→ About this exercise: Find every line containing the string "Training" in the data below, and report how many there are, with no other words.

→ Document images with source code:
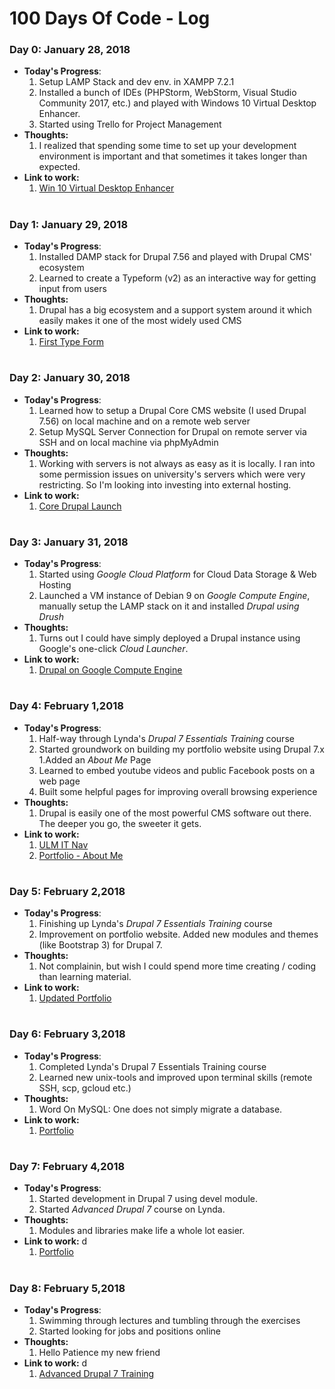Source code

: # 100 Days Of Code - Log

### Day 0: January 28, 2018

* **Today's Progress**: 
  1. Setup LAMP Stack and dev env. in XAMPP 7.2.1
  2. Installed a bunch of IDEs (PHPStorm, WebStorm, Visual Studio Community 2017, etc.) and played with Windows 10 Virtual Desktop Enhancer.
  3. Started using Trello for Project Management
* **Thoughts:** 
  1. I realized that spending some time to set up your development environment is important and that sometimes it takes longer than expected.
* **Link to work:** 
  1. [Win 10 Virtual Desktop Enhancer](https://github.com/sdias/win-10-virtual-desktop-enhancer)

#

### Day 1: January 29, 2018

* **Today's Progress**: 
  1. Installed DAMP stack for Drupal 7.56 and played with Drupal CMS' ecosystem
  2. Learned to create a Typeform (v2) as an interactive way for getting input from users
* **Thoughts:**
  1. Drupal has a big ecosystem and a support system around it which easily makes it one of the most widely used CMS
* **Link to work:** 
  1. [First Type Form](https://kirandangol.typeform.com/to/MeGjD7)

#

### Day 2: January 30, 2018

* **Today's Progress**: 
  1. Learned how to setup a Drupal Core CMS website (I used Drupal 7.56) on local machine and on a remote web server
  2. Setup MySQL Server Connection for Drupal on remote server via SSH and on local machine via phpMyAdmin
* **Thoughts:**
  1. Working with servers is not always as easy as it is locally. I ran into some permission issues on university's servers which were very restricting. So I'm looking into investing into external hosting.
* **Link to work:** 
  1. [Core Drupal Launch](http://cs.ulm.edu/~dangolk/drupal-core)

#

### Day 3: January 31, 2018

* **Today's Progress**: 
  1. Started using *Google Cloud Platform* for Cloud Data Storage & Web Hosting
  2. Launched a VM instance of Debian 9 on *Google Compute Engine*, manually setup the LAMP stack on it and installed *Drupal using Drush*
* **Thoughts:**
  1. Turns out I could have simply deployed a Drupal instance using Google's one-click *Cloud Launcher*.
* **Link to work:** 
  1. [Drupal on Google Compute Engine](http://35.196.8.78/drupal-core/)

#

### Day 4: February 1,2018

* **Today's Progress**: 
  1. Half-way through Lynda's *Drupal 7 Essentials Training* course
  2. Started groundwork on building my portfolio website using Drupal 7.x
    1.Added an *About Me* Page
    2. Learned to embed youtube videos and public Facebook posts on a web page
  3. Built some helpful pages for improving overall browsing experience
* **Thoughts:**
  1. Drupal is easily one of the most powerful CMS software out there. The deeper you go, the sweeter it gets.
* **Link to work:** 
  1. [ULM IT Nav](http://35.196.8.78/drupal-core/?q=ulm-it-nav)
  2. [Portfolio - About Me](http://35.196.8.78/drupal-core/?q=about-me)

#

### Day 5: February 2,2018

* **Today's Progress**: 
  1. Finishing up Lynda's *Drupal 7 Essentials Training* course
  2. Improvement on portfolio website. Added new modules and themes (like Bootstrap 3) for Drupal 7.
* **Thoughts:**
  1. Not complainin, but wish I could spend more time creating / coding than learning material. 
* **Link to work:** 
  1. [Updated Portfolio](http://35.196.8.78/drupal-core)

#

### Day 6: February 3,2018

* **Today's Progress**: 
  1. Completed Lynda's Drupal 7 Essentials Training course
  2. Learned new unix-tools and improved upon terminal skills (remote SSH, scp, gcloud etc.)
* **Thoughts:**
  1. Word On MySQL: One does not simply migrate a database.
* **Link to work:** 
  1. [Portfolio](http://35.196.8.78/drupal-core)

#

### Day 7: February 4,2018

* **Today's Progress**: 
  1. Started development in Drupal 7 using devel module.
  2. Started *Advanced Drupal 7* course on Lynda.
* **Thoughts:**
  1. Modules and libraries make life a whole lot easier.
* **Link to work:** d
  1. [Portfolio](http://35.196.8.78/drupal-core)

#

### Day 8: February 5,2018

* **Today's Progress**: 
  1. Swimming through lectures and tumbling through the exercises
  2. Started looking for jobs and positions online
* **Thoughts:**
  1. Hello Patience my new friend
* **Link to work:** d
  1. [Advanced Drupal 7 Training](https://www.lynda.com/Drupal-tutorials/Working-your-web-hosts-access-restrictions/97405/105696-4.html)

#

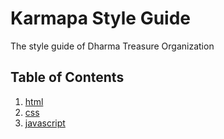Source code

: # Karmapa Style Guide
The style guide of Dharma Treasure Organization

## Table of Contents

  1. [html](https://github.com/karmapa17/style-guide/tree/master/html)
  2. [css](https://github.com/karmapa17/style-guide/tree/master/css)
  3. [javascript](https://github.com/karmapa17/style-guide/tree/master/javascript)

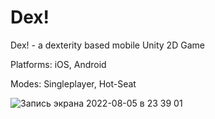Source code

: # Dex!

Dex! - a dexterity based mobile Unity 2D Game

Platforms: iOS, Android

Modes: Singleplayer, Hot-Seat



![Запись экрана 2022-08-05 в 23 39 01](https://user-images.githubusercontent.com/59771705/183214205-769c92a2-5fa8-4174-b455-5f78d2639263.gif)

→ Your solution: 4